Stray Dog
Rating: 3.0 out of 5.0
Stray Dog is the most sweat-drenched movie I’ve ever seen, and that includes Body Heat. I know having “the city” as a character is a cliche but in this case, it’s the heat wave that’s wracking Tokyo. Every moment until the climax, the tension ratchets higher as Toshiro Mifune as Detective Murakami searches for his stolen gun.
And that brings up the elephant in the room. Mifune is joined by Takashi Shimura after 40 minutes of screen time, as the world-weary older Chief Detective Sato, who is going to show this green newcomer the ropes.
And those life lessons he expounds? “Don’t try to think about the humanity of the people we’re pursuing.” “We are guard dogs protecting the sheep against wolves.” Hell, the last scene was Shimura explaining to Mifune that eventually he’ll forget about the man who killed a woman with his gun. Naturally.
Needless to say, it was a bit uncomfortable watching a movie that addresses so much of what’s going on today, with the societal discussion around police funding and appropriate methods, and having it come down squarely on the side of the “sheepdog” movement.

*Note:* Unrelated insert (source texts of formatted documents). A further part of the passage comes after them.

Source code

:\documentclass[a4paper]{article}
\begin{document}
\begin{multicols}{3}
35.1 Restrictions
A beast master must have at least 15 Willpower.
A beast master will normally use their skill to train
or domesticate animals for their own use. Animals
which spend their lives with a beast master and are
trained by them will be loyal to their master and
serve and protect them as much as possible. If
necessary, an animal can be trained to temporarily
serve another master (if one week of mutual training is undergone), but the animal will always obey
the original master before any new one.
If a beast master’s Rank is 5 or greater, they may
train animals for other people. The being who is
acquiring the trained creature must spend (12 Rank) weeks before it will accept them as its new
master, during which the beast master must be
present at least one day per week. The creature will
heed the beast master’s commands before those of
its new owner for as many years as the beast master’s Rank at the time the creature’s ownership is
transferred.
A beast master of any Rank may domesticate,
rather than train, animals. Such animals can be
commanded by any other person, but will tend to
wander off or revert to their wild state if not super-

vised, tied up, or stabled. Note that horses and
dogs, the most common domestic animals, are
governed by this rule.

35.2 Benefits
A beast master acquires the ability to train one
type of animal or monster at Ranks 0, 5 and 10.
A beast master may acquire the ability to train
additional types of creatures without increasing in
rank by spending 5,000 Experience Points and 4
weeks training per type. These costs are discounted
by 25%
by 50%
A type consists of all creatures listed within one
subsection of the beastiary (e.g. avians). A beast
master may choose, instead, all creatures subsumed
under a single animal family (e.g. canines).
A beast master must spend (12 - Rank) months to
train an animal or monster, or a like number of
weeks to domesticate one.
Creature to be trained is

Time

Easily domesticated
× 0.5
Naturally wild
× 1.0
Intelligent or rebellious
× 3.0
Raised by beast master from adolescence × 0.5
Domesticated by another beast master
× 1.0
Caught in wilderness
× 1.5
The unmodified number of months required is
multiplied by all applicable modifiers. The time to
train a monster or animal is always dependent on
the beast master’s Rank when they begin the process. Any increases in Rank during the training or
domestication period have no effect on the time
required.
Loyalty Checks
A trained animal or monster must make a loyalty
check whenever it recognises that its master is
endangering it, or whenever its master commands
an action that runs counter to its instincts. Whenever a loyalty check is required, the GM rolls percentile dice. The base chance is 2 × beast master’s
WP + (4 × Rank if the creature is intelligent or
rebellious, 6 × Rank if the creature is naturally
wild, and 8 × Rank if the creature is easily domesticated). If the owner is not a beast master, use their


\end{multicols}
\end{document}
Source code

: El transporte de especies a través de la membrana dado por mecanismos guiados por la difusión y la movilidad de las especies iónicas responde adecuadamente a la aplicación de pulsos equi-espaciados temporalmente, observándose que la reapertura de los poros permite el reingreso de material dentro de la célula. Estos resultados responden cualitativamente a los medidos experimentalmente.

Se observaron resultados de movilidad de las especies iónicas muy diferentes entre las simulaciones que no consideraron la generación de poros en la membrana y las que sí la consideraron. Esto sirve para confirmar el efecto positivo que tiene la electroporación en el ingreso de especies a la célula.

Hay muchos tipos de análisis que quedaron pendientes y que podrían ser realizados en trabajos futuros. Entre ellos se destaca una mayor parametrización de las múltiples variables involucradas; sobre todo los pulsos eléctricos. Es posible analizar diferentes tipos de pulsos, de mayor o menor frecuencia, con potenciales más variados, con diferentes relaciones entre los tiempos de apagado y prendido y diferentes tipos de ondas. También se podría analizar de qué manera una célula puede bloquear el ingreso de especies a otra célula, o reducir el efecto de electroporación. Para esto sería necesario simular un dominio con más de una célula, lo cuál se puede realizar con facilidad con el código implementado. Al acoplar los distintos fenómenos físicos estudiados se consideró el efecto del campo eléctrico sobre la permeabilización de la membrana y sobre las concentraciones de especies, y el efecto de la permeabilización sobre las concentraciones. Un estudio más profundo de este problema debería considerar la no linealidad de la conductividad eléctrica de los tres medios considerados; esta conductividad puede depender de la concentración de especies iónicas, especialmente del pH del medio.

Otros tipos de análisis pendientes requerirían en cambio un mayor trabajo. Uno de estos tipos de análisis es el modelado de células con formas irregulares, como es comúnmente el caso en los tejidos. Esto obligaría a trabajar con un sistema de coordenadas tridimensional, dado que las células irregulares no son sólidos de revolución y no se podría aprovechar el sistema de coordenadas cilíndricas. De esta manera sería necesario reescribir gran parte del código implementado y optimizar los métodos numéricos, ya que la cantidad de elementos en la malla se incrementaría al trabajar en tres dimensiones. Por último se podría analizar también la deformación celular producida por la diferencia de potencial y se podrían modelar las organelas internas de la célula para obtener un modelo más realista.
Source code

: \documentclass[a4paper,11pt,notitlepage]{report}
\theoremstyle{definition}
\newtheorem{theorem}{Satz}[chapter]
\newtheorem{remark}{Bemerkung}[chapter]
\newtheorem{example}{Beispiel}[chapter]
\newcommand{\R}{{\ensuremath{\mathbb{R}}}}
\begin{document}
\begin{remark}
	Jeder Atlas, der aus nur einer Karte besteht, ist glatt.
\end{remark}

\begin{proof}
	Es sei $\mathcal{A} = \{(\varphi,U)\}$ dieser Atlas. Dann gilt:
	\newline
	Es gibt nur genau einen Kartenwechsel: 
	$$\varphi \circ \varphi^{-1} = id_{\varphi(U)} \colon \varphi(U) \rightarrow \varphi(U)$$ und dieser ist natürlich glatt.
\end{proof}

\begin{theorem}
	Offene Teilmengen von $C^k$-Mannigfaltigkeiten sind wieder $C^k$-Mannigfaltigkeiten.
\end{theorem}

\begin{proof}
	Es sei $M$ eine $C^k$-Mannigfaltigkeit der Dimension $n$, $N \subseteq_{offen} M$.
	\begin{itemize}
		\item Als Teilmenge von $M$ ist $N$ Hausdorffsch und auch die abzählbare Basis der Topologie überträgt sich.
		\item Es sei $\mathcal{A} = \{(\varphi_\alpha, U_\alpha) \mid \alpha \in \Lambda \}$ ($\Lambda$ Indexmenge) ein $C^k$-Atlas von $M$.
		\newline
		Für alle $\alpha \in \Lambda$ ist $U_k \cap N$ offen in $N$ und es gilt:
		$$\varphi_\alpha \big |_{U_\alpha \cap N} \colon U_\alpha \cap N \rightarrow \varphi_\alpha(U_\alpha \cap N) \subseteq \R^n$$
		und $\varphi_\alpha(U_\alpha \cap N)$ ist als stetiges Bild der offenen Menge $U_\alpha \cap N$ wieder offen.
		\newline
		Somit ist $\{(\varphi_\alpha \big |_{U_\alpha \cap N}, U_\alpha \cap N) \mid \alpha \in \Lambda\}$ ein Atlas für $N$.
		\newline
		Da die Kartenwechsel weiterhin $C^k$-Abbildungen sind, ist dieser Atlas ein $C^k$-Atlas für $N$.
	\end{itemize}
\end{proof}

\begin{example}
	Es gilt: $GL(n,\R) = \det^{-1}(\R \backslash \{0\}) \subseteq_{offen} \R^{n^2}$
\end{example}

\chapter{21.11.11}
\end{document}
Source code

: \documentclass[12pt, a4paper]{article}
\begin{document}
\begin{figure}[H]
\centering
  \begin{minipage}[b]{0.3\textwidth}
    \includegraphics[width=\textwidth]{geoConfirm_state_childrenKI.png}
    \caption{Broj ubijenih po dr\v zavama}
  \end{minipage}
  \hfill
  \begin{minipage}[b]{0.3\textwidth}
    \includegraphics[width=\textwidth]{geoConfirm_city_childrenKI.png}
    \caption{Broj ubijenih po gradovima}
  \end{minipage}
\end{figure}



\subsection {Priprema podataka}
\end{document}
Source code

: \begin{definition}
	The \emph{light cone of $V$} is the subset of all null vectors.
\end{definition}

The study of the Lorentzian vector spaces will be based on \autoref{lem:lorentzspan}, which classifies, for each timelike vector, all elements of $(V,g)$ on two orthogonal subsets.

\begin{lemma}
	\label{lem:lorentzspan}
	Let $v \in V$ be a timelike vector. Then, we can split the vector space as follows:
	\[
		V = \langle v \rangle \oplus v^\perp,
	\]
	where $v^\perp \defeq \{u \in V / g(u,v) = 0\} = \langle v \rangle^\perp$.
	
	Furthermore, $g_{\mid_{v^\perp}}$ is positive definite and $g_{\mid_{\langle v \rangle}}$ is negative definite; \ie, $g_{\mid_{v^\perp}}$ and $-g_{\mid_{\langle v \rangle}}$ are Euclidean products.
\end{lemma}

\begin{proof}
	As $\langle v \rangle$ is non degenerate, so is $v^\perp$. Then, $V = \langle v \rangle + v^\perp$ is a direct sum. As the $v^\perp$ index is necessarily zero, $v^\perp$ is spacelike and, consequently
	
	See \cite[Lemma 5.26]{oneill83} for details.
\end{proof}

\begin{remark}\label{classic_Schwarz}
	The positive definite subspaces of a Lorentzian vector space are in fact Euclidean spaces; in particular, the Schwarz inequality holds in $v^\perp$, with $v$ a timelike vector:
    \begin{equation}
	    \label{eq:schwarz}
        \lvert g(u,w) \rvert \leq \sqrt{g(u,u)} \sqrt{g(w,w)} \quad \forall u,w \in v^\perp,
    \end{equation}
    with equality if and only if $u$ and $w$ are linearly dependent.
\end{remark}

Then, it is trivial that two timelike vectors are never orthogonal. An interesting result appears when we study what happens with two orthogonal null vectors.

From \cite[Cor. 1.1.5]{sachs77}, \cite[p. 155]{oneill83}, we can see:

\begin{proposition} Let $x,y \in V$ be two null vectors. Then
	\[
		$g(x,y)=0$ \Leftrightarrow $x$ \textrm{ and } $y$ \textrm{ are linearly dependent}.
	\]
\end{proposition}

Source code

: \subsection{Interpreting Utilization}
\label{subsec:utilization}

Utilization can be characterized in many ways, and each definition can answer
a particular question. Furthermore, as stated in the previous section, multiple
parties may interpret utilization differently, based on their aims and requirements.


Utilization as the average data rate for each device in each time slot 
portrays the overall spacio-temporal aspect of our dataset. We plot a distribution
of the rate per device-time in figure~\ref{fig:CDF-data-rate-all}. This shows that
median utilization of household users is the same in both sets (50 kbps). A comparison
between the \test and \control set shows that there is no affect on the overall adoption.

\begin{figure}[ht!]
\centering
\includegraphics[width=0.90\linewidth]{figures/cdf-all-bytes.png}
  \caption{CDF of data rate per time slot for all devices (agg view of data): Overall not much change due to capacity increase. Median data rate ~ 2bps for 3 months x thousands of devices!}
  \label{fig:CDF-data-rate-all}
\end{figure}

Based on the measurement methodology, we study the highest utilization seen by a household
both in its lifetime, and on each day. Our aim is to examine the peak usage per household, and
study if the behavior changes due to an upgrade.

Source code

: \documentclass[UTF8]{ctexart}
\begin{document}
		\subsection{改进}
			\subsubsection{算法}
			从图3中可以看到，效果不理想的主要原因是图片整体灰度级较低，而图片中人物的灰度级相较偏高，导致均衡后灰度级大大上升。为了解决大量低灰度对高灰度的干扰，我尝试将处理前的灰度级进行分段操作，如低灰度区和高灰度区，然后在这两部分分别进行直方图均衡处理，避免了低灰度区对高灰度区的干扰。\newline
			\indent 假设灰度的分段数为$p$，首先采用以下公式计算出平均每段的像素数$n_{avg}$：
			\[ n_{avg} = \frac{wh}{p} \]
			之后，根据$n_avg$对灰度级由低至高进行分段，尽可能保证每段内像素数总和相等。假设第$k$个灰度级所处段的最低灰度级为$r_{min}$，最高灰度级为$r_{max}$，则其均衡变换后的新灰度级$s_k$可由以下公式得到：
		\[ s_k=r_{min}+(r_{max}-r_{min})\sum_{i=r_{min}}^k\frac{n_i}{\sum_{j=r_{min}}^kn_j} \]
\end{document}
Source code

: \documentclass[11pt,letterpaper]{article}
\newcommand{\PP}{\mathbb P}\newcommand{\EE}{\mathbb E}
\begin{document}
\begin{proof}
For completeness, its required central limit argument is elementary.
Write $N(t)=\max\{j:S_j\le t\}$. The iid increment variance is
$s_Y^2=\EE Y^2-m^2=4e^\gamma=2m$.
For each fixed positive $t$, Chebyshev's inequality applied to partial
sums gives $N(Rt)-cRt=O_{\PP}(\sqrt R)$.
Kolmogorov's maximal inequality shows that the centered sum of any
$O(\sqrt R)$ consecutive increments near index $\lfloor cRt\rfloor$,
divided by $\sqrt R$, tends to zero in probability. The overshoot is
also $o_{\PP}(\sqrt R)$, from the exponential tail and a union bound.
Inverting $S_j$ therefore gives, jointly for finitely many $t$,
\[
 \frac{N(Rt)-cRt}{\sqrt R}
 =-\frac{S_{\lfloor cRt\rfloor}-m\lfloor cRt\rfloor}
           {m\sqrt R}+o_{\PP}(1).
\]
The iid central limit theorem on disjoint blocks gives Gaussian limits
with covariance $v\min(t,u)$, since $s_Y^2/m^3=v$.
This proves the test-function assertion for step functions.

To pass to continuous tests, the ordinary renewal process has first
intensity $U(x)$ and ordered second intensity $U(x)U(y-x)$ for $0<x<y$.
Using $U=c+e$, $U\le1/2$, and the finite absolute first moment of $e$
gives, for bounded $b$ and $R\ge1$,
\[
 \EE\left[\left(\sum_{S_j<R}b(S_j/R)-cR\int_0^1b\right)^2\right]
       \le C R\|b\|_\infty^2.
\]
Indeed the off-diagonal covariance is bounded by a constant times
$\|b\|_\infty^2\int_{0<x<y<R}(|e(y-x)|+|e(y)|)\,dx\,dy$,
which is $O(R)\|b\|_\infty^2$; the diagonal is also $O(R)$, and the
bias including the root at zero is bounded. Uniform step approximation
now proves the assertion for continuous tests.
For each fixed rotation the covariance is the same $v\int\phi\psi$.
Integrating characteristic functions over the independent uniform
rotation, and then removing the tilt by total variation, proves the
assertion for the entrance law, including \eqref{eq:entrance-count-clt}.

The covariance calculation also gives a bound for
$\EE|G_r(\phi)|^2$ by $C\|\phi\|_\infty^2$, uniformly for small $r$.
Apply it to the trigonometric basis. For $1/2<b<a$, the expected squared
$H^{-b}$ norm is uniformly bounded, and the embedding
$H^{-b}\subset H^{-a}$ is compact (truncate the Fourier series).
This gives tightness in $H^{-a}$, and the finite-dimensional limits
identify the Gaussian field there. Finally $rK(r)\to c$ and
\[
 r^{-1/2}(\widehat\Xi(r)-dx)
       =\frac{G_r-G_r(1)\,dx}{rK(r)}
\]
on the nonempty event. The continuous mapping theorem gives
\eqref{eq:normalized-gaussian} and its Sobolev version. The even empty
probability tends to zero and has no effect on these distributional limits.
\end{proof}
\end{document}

Of course, that depends on you assuming that Kurosawa agrees with the words he put in his character’s mouth. I could see an argument made that says we were supposed to disagree with Sato’s philosophy, and that he was portrayed as a warning against Murakami becoming too jaded. But I don’t think that’s supported by the actual movie, just wistful thinking.
And finally, what a very different approach to gun violence. The entire movie is driven by a cop obsessed with recapturing one semi-auto with seven bullets. A single pistol in modern American society would be lost in an ocean of readily available handguns.